● **DIRECTIONS**:
Return all the records, each one exactly as given.

[Opening DATA SUPPLIED section]

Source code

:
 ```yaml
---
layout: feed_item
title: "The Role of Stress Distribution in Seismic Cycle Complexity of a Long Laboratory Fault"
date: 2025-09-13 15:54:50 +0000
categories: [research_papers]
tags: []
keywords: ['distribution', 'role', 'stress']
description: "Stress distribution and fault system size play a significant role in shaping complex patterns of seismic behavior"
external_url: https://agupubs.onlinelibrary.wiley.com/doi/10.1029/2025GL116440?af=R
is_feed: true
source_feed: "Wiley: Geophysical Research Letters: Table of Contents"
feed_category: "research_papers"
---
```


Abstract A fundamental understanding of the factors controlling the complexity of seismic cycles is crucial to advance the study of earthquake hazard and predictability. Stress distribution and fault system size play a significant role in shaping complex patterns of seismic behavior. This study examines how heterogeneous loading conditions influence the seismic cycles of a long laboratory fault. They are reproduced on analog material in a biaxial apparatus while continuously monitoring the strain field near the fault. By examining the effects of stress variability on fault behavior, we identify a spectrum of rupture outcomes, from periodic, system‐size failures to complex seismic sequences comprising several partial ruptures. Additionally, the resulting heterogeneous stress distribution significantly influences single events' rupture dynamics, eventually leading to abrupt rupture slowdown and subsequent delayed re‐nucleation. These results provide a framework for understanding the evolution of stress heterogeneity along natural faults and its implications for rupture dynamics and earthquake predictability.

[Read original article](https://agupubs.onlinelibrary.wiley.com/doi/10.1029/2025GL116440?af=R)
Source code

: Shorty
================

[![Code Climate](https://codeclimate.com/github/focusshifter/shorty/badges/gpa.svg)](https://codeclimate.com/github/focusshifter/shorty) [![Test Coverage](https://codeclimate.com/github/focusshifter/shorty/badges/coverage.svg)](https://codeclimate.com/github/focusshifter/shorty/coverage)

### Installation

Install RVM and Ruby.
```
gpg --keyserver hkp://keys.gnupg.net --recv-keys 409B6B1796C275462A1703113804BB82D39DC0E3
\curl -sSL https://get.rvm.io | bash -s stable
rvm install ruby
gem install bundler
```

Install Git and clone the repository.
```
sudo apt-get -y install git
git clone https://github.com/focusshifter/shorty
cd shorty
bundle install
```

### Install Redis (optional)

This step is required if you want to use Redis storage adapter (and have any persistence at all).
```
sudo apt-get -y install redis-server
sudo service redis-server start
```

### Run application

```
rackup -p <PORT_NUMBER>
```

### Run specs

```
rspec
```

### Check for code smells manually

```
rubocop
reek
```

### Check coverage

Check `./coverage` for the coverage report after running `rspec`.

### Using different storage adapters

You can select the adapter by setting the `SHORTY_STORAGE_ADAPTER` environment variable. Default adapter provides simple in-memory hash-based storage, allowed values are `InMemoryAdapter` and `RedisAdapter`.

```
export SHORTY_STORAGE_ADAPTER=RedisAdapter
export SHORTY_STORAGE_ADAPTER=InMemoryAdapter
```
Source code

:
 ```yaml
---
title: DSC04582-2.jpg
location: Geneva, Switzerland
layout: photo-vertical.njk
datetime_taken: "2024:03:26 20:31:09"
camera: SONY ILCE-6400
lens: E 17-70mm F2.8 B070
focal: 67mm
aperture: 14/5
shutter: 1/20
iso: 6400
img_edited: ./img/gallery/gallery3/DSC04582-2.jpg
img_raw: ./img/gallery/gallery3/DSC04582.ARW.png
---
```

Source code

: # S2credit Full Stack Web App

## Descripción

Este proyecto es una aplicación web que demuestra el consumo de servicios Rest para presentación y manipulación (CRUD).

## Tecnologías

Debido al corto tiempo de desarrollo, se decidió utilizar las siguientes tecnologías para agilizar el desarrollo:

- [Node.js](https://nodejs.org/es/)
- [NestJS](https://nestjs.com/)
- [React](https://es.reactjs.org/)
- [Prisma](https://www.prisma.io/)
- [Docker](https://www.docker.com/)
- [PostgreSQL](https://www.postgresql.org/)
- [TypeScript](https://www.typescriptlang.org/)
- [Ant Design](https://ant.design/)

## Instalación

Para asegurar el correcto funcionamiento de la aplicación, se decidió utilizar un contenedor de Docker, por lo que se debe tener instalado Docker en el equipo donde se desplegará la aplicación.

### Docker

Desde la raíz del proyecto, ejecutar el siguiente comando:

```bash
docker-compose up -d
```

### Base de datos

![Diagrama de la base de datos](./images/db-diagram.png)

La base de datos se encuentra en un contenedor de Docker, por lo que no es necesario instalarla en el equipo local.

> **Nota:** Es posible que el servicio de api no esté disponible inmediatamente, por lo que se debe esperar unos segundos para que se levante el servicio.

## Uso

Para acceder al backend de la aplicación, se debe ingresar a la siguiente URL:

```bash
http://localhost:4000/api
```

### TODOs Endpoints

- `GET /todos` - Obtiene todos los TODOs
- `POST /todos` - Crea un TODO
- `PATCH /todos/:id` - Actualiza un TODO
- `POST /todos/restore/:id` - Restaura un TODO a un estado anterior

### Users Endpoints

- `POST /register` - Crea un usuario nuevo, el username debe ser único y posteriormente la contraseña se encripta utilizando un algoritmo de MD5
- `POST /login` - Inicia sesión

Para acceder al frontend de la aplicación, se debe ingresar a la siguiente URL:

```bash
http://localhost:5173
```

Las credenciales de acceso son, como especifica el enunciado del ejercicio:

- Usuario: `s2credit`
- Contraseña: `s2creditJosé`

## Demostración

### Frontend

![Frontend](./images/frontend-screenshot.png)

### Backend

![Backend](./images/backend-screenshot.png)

[Closing DATA SUPPLIED section]

● **TASK SOLUTION**:
Source code

:
 ```yaml
---
layout: feed_item
title: "The Role of Stress Distribution in Seismic Cycle Complexity of a Long Laboratory Fault"
date: 2025-09-13 15:54:50 +0000
categories: [research_papers]
tags: []
keywords: ['distribution', 'role', 'stress']
description: "Stress distribution and fault system size play a significant role in shaping complex patterns of seismic behavior"
external_url: https://agupubs.onlinelibrary.wiley.com/doi/10.1029/2025GL116440?af=R
is_feed: true
source_feed: "Wiley: Geophysical Research Letters: Table of Contents"
feed_category: "research_papers"
---
```


Abstract A fundamental understanding of the factors controlling the complexity of seismic cycles is crucial to advance the study of earthquake hazard and predictability. Stress distribution and fault system size play a significant role in shaping complex patterns of seismic behavior. This study examines how heterogeneous loading conditions influence the seismic cycles of a long laboratory fault. They are reproduced on analog material in a biaxial apparatus while continuously monitoring the strain field near the fault. By examining the effects of stress variability on fault behavior, we identify a spectrum of rupture outcomes, from periodic, system‐size failures to complex seismic sequences comprising several partial ruptures. Additionally, the resulting heterogeneous stress distribution significantly influences single events' rupture dynamics, eventually leading to abrupt rupture slowdown and subsequent delayed re‐nucleation. These results provide a framework for understanding the evolution of stress heterogeneity along natural faults and its implications for rupture dynamics and earthquake predictability.

[Read original article](https://agupubs.onlinelibrary.wiley.com/doi/10.1029/2025GL116440?af=R)
Source code

: Shorty
================

[![Code Climate](https://codeclimate.com/github/focusshifter/shorty/badges/gpa.svg)](https://codeclimate.com/github/focusshifter/shorty) [![Test Coverage](https://codeclimate.com/github/focusshifter/shorty/badges/coverage.svg)](https://codeclimate.com/github/focusshifter/shorty/coverage)

### Installation

Install RVM and Ruby.
```
gpg --keyserver hkp://keys.gnupg.net --recv-keys 409B6B1796C275462A1703113804BB82D39DC0E3
\curl -sSL https://get.rvm.io | bash -s stable
rvm install ruby
gem install bundler
```

Install Git and clone the repository.
```
sudo apt-get -y install git
git clone https://github.com/focusshifter/shorty
cd shorty
bundle install
```

### Install Redis (optional)

This step is required if you want to use Redis storage adapter (and have any persistence at all).
```
sudo apt-get -y install redis-server
sudo service redis-server start
```

### Run application

```
rackup -p <PORT_NUMBER>
```

### Run specs

```
rspec
```

### Check for code smells manually

```
rubocop
reek
```

### Check coverage

Check `./coverage` for the coverage report after running `rspec`.

### Using different storage adapters

You can select the adapter by setting the `SHORTY_STORAGE_ADAPTER` environment variable. Default adapter provides simple in-memory hash-based storage, allowed values are `InMemoryAdapter` and `RedisAdapter`.

```
export SHORTY_STORAGE_ADAPTER=RedisAdapter
export SHORTY_STORAGE_ADAPTER=InMemoryAdapter
```
Source code

:
 ```yaml
---
title: DSC04582-2.jpg
location: Geneva, Switzerland
layout: photo-vertical.njk
datetime_taken: "2024:03:26 20:31:09"
camera: SONY ILCE-6400
lens: E 17-70mm F2.8 B070
focal: 67mm
aperture: 14/5
shutter: 1/20
iso: 6400
img_edited: ./img/gallery/gallery3/DSC04582-2.jpg
img_raw: ./img/gallery/gallery3/DSC04582.ARW.png
---
```

Source code

: # S2credit Full Stack Web App

## Descripción

Este proyecto es una aplicación web que demuestra el consumo de servicios Rest para presentación y manipulación (CRUD).

## Tecnologías

Debido al corto tiempo de desarrollo, se decidió utilizar las siguientes tecnologías para agilizar el desarrollo:

- [Node.js](https://nodejs.org/es/)
- [NestJS](https://nestjs.com/)
- [React](https://es.reactjs.org/)
- [Prisma](https://www.prisma.io/)
- [Docker](https://www.docker.com/)
- [PostgreSQL](https://www.postgresql.org/)
- [TypeScript](https://www.typescriptlang.org/)
- [Ant Design](https://ant.design/)

## Instalación

Para asegurar el correcto funcionamiento de la aplicación, se decidió utilizar un contenedor de Docker, por lo que se debe tener instalado Docker en el equipo donde se desplegará la aplicación.

### Docker

Desde la raíz del proyecto, ejecutar el siguiente comando:

```bash
docker-compose up -d
```

### Base de datos

![Diagrama de la base de datos](./images/db-diagram.png)

La base de datos se encuentra en un contenedor de Docker, por lo que no es necesario instalarla en el equipo local.

> **Nota:** Es posible que el servicio de api no esté disponible inmediatamente, por lo que se debe esperar unos segundos para que se levante el servicio.

## Uso

Para acceder al backend de la aplicación, se debe ingresar a la siguiente URL:

```bash
http://localhost:4000/api
```

### TODOs Endpoints

- `GET /todos` - Obtiene todos los TODOs
- `POST /todos` - Crea un TODO
- `PATCH /todos/:id` - Actualiza un TODO
- `POST /todos/restore/:id` - Restaura un TODO a un estado anterior

### Users Endpoints

- `POST /register` - Crea un usuario nuevo, el username debe ser único y posteriormente la contraseña se encripta utilizando un algoritmo de MD5
- `POST /login` - Inicia sesión

Para acceder al frontend de la aplicación, se debe ingresar a la siguiente URL:

```bash
http://localhost:5173
```

Las credenciales de acceso son, como especifica el enunciado del ejercicio:

- Usuario: `s2credit`
- Contraseña: `s2creditJosé`

## Demostración

### Frontend

![Frontend](./images/frontend-screenshot.png)

### Backend

![Backend](./images/backend-screenshot.png)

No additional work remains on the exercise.